We could sell used underwear with pictures of us wearing them.
ok this is the part where i go up stairs and pass out incoherently untill 6 30 tommaorw morning and not rember any of this. love youuuuuuuuuuuuuuuuuuuuuuuuuuuuuuuuuuuuuuuuuuuuuuuu!
Just hungoverly hit my funny bone with a hot straightener. Triple threat.
Just thought you should know in my puerto rico drunkenness yesterday I signed my dogs name on the bar tab. cruise = success
he woke up with $200 in his pocket and had to buy his cell phone back from a hobo at the bus stop.

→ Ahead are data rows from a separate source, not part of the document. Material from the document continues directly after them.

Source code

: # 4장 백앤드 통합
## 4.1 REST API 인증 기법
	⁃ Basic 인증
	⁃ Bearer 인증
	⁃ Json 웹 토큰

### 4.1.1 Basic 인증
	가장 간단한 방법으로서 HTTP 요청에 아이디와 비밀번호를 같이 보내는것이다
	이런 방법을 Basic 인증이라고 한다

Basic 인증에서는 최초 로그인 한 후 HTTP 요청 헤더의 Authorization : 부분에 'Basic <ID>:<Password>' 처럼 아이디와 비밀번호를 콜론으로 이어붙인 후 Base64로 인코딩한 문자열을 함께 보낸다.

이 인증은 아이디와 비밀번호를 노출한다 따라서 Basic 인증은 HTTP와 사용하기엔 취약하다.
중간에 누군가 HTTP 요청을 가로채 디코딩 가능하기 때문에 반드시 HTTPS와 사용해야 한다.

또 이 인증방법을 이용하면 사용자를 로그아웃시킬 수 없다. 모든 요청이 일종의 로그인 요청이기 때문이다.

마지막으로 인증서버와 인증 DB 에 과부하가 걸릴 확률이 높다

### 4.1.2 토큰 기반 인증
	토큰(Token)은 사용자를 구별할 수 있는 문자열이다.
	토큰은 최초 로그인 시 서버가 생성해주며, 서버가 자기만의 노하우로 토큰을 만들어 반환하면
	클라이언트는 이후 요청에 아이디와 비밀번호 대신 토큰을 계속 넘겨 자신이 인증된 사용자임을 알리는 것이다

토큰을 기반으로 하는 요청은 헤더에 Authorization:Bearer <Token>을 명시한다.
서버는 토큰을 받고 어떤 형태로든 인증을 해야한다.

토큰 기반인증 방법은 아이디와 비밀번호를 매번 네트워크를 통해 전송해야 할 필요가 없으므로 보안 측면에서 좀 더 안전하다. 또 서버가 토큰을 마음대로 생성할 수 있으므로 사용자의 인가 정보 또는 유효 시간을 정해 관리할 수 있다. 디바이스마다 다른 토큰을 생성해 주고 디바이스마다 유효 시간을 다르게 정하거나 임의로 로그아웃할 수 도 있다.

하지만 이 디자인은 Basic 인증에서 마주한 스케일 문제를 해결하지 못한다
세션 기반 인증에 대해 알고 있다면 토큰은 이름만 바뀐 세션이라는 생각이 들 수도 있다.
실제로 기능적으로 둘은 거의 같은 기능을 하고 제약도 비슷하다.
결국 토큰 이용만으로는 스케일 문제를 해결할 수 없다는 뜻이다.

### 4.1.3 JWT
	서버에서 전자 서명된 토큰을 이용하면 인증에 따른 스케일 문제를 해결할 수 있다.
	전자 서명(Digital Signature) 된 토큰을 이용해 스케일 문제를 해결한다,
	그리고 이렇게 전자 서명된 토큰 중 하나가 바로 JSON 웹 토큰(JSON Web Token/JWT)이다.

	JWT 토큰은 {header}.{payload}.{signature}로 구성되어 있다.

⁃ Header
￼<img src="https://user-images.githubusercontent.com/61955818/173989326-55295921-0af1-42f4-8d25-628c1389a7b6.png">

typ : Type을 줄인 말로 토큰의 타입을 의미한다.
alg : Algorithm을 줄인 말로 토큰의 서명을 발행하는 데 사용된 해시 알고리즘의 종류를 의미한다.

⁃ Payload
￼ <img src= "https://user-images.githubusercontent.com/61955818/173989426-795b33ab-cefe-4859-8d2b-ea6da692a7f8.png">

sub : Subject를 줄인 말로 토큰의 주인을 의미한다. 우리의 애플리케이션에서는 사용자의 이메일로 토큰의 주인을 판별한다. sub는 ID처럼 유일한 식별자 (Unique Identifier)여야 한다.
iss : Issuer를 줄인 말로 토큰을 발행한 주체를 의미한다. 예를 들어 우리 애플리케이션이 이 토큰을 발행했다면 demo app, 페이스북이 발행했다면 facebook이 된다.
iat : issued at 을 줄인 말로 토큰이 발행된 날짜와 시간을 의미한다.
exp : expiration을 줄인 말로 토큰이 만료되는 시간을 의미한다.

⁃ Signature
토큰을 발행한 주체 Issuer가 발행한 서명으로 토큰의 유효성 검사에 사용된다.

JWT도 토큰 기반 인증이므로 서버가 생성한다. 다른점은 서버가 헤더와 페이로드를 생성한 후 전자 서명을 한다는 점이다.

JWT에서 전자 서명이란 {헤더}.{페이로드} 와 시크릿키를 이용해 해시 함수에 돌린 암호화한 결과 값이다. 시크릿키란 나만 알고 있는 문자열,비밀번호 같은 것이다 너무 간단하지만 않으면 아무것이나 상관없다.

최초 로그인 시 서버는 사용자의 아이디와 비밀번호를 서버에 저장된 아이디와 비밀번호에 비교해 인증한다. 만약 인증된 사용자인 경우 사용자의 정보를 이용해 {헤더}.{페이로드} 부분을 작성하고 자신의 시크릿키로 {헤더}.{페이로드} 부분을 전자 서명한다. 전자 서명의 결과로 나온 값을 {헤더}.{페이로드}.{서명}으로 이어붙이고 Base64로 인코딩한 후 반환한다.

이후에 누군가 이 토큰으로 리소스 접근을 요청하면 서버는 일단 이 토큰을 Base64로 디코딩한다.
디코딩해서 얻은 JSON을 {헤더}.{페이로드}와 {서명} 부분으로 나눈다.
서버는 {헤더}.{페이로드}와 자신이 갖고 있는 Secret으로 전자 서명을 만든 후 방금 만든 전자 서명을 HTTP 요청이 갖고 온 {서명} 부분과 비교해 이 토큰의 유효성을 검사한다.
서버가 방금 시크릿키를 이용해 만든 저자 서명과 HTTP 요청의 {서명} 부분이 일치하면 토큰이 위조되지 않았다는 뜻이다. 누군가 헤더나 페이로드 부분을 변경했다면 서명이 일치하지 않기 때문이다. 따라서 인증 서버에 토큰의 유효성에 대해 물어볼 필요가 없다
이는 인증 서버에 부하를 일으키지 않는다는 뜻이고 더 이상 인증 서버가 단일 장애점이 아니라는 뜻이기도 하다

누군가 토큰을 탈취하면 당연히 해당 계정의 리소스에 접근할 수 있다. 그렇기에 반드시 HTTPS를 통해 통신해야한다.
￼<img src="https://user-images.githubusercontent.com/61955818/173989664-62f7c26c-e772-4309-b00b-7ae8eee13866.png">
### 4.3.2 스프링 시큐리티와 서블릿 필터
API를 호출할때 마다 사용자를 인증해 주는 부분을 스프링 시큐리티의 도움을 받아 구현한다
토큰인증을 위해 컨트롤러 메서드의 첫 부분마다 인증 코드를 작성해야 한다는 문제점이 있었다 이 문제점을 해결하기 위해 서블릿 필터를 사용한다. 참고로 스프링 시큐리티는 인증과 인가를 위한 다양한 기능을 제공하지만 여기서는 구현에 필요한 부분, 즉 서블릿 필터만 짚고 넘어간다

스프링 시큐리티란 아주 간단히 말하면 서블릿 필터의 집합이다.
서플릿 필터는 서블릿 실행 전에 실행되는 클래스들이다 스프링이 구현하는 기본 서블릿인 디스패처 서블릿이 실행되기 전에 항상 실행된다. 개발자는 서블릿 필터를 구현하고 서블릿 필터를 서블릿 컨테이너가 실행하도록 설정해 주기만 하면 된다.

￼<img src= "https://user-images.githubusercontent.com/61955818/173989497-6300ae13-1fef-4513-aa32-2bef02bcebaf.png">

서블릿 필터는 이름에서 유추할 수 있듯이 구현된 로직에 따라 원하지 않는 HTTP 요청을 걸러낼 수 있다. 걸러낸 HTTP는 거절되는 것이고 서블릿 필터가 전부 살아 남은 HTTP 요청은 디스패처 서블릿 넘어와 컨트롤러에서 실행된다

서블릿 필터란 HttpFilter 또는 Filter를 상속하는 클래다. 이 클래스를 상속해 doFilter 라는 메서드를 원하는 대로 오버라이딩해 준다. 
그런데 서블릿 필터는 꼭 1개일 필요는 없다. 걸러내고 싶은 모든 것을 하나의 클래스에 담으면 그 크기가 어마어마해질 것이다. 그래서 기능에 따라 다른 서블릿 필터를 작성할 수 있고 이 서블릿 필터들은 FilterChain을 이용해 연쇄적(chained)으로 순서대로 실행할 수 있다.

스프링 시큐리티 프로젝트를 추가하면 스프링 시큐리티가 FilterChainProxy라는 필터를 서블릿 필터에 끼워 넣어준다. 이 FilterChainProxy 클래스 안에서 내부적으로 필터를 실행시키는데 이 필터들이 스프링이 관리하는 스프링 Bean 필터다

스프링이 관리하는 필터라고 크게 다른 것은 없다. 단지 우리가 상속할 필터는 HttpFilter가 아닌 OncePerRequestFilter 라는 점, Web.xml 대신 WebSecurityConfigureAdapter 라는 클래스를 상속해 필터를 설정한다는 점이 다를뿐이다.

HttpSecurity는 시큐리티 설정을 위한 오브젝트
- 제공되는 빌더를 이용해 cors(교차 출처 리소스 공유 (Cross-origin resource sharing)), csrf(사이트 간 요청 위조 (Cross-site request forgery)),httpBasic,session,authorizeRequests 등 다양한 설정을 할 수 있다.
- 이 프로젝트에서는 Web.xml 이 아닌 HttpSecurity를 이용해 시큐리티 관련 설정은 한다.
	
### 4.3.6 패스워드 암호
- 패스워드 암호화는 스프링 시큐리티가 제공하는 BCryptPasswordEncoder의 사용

I'm not sure what happened. But I must have won because I obviously stole two full pitchers of beer from the bar and taped a note on them saying "your welcome"
I just found a 2 minute video on my phone of you throwing up in a fake plant.
Alright, deal. Settling two drug deals before noon is what I call a productive day. I'm not even gonna go to math, I've practiced enough numbers for the day.
We passed out in his car so I had to find a way to inconspiciously make my walk of shame back inside to go get my shit. To make things more difficult I had no pants and the whole neighborhood was awake
I'm never going out with the ashleys again. it was whoreible. terrifyingly whoreible.
Sooooooo Your wife and your girlfriend are making cat noises at one another via text
I also don't hate being called a giant sack of cheese. Is that weird?
Legit just looked at the gin bottle and said, “Aw fuck, I’m going to feel this in the morning.”